Thanksgiving and the Eucharistic Gathering

Thanksgiving is around the corner.  Across the country, people will be traveling great distances and small in order to spend the day with family and loved ones.  And across the country, people will sit down around tables and share meals.  I wonder how many of those meals will feature left overs.  I am not talking about food that will be left over after the meal, although I am sure that there will be such left overs.  I am talking about the food that is served *at* the meal.  Do people serve left over food for Thanksgiving or do they do what they can to prepare food expressly for the Thanksgiving dinner? As you think about this question, think about the Sunday Mass.  Across the country and indeed around the world, people will be traveling great distances and small to observe the Lord’s Day by listening to the Word of God, by praying and singing, and by sharing in the Eucharistic bread and wine.  How many assemblies will serve left overs by resorting to consecrated bread stored in a tabernacle?

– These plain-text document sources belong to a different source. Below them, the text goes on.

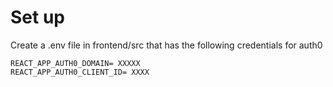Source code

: # Set up
Create a .env file in frontend/src that has the following credentials for auth0

```
REACT_APP_AUTH0_DOMAIN= XXXXX
REACT_APP_AUTH0_CLIENT_ID= XXXX
```

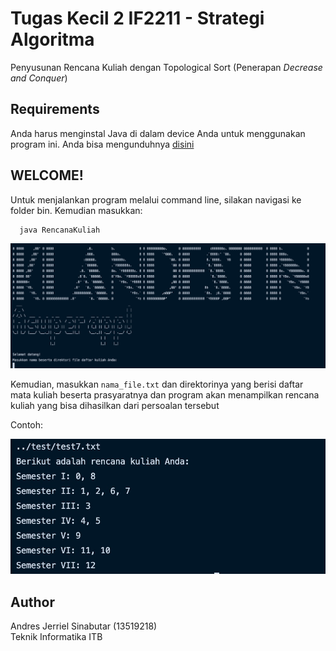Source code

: # Tugas Kecil 2 IF2211 - Strategi Algoritma
Penyusunan Rencana Kuliah dengan Topological Sort (Penerapan *Decrease and Conquer*)

## Requirements
Anda harus menginstal Java di dalam device Anda untuk menggunakan program ini. Anda bisa mengunduhnya [disini](https://www.java.com/en/download/)

## WELCOME!
Untuk menjalankan program melalui command line, silakan navigasi ke folder bin. Kemudian masukkan:
```
  java RencanaKuliah
```
![Main Menu](img/main-menu.jpg)

Kemudian, masukkan `nama_file.txt` dan direktorinya yang berisi daftar mata kuliah beserta prasyaratnya dan program akan menampilkan rencana kuliah yang bisa dihasilkan dari persoalan tersebut

Contoh:

![Contoh](img/example-photo.jpg)

## Author
Andres Jerriel Sinabutar (13519218) <br>
Teknik Informatika ITB

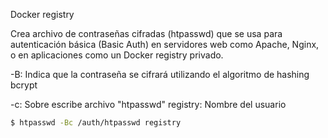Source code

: Docker registry

Crea archivo de contraseñas cifradas (htpasswd) que se usa para autenticación básica (Basic Auth) en servidores web como Apache, Nginx, o en aplicaciones como un Docker registry privado.

-B: Indica que la contraseña se cifrará utilizando el algoritmo de hashing bcrypt

-c: Sobre escribe archivo "htpasswd"
registry: Nombre del usuario

```bash
$ htpasswd -Bc /auth/htpasswd registry
```
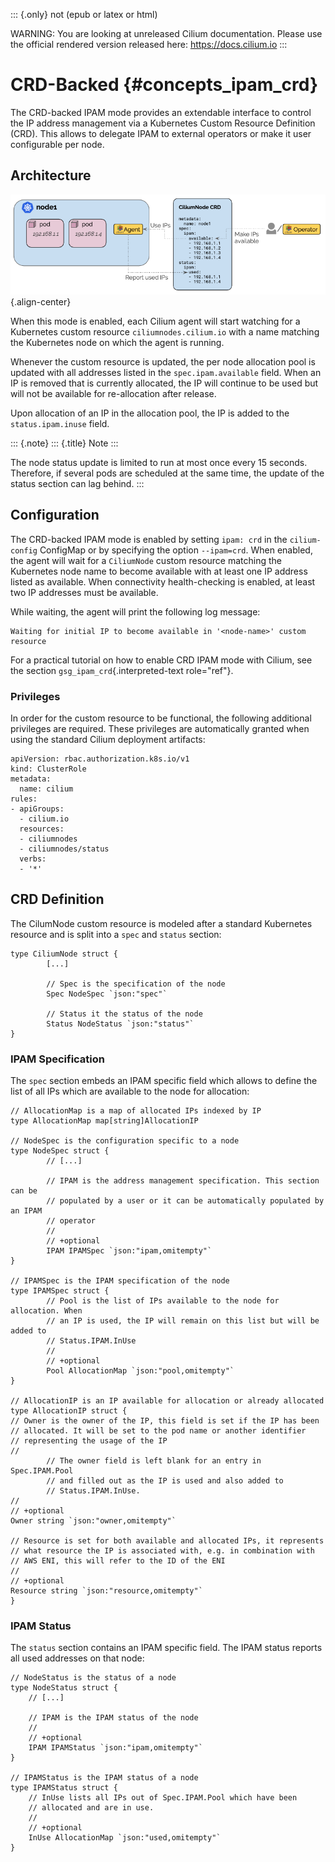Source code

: ::: {.only}
not (epub or latex or html)

WARNING: You are looking at unreleased Cilium documentation. Please use
the official rendered version released here: <https://docs.cilium.io>
:::

CRD-Backed {#concepts_ipam_crd}
==========

The CRD-backed IPAM mode provides an extendable interface to control the
IP address management via a Kubernetes Custom Resource Definition (CRD).
This allows to delegate IPAM to external operators or make it user
configurable per node.

Architecture
------------

![image](crd_arch.png){.align-center}

When this mode is enabled, each Cilium agent will start watching for a
Kubernetes custom resource `ciliumnodes.cilium.io` with a name matching
the Kubernetes node on which the agent is running.

Whenever the custom resource is updated, the per node allocation pool is
updated with all addresses listed in the `spec.ipam.available` field.
When an IP is removed that is currently allocated, the IP will continue
to be used but will not be available for re-allocation after release.

Upon allocation of an IP in the allocation pool, the IP is added to the
`status.ipam.inuse` field.

::: {.note}
::: {.title}
Note
:::

The node status update is limited to run at most once every 15 seconds.
Therefore, if several pods are scheduled at the same time, the update of
the status section can lag behind.
:::

Configuration
-------------

The CRD-backed IPAM mode is enabled by setting `ipam: crd` in the
`cilium-config` ConfigMap or by specifying the option `--ipam=crd`. When
enabled, the agent will wait for a `CiliumNode` custom resource matching
the Kubernetes node name to become available with at least one IP
address listed as available. When connectivity health-checking is
enabled, at least two IP addresses must be available.

While waiting, the agent will print the following log message:

    Waiting for initial IP to become available in '<node-name>' custom resource

For a practical tutorial on how to enable CRD IPAM mode with Cilium, see
the section `gsg_ipam_crd`{.interpreted-text role="ref"}.

### Privileges

In order for the custom resource to be functional, the following
additional privileges are required. These privileges are automatically
granted when using the standard Cilium deployment artifacts:

``` {.yaml}
apiVersion: rbac.authorization.k8s.io/v1
kind: ClusterRole
metadata:
  name: cilium
rules:
- apiGroups:
  - cilium.io
  resources:
  - ciliumnodes
  - ciliumnodes/status
  verbs:
  - '*'
```

CRD Definition
--------------

The CilumNode custom resource is modeled after a standard Kubernetes
resource and is split into a `spec` and `status` section:

``` {.go}
type CiliumNode struct {
        [...]

        // Spec is the specification of the node
        Spec NodeSpec `json:"spec"`

        // Status it the status of the node
        Status NodeStatus `json:"status"`
}
```

### IPAM Specification

The `spec` section embeds an IPAM specific field which allows to define
the list of all IPs which are available to the node for allocation:

``` {.go}
// AllocationMap is a map of allocated IPs indexed by IP
type AllocationMap map[string]AllocationIP

// NodeSpec is the configuration specific to a node
type NodeSpec struct {
        // [...]

        // IPAM is the address management specification. This section can be
        // populated by a user or it can be automatically populated by an IPAM
        // operator
        //
        // +optional
        IPAM IPAMSpec `json:"ipam,omitempty"`
}

// IPAMSpec is the IPAM specification of the node
type IPAMSpec struct {
        // Pool is the list of IPs available to the node for allocation. When
        // an IP is used, the IP will remain on this list but will be added to
        // Status.IPAM.InUse
        //
        // +optional
        Pool AllocationMap `json:"pool,omitempty"`
}

// AllocationIP is an IP available for allocation or already allocated
type AllocationIP struct {
// Owner is the owner of the IP, this field is set if the IP has been
// allocated. It will be set to the pod name or another identifier
// representing the usage of the IP
//
        // The owner field is left blank for an entry in Spec.IPAM.Pool
        // and filled out as the IP is used and also added to
        // Status.IPAM.InUse.
//
// +optional
Owner string `json:"owner,omitempty"`

// Resource is set for both available and allocated IPs, it represents
// what resource the IP is associated with, e.g. in combination with
// AWS ENI, this will refer to the ID of the ENI
//
// +optional
Resource string `json:"resource,omitempty"`
}
```

### IPAM Status

The `status` section contains an IPAM specific field. The IPAM status
reports all used addresses on that node:

``` {.go}
// NodeStatus is the status of a node
type NodeStatus struct {
    // [...]

    // IPAM is the IPAM status of the node
    //
    // +optional
    IPAM IPAMStatus `json:"ipam,omitempty"`
}

// IPAMStatus is the IPAM status of a node
type IPAMStatus struct {
    // InUse lists all IPs out of Spec.IPAM.Pool which have been
    // allocated and are in use.
    //
    // +optional
    InUse AllocationMap `json:"used,omitempty"`
}
```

Surely, the Blessed Sacrament in reserve in the tabernacle is no more or less “blessed” than the elements consecrated during the Mass in question.  At the same time, however, the specific consecration at a specific Mass is a function of the Eucharistic praying of this or that specific assembly.  It is, as Augustine would say, the mystery meaning “you” that is on the altar (cf. Sermon 272).  This “you” is not generic.  It refers to the assembly at hand, which has prayed through and with the presbyter that God’s Spirit may sanctify the gifts of bread and wine and sanctify, too, this specific assembly. It is for this reason that both Vatican II’s Constitution on the Sacred Liturgy (in paragraph no. 55) and the General Instruction of the Roman Missal (in nos. 13 and 85) clearly recommend that the assembly partake of elements consecrated at the Mass in question.  What is the practice at your parish?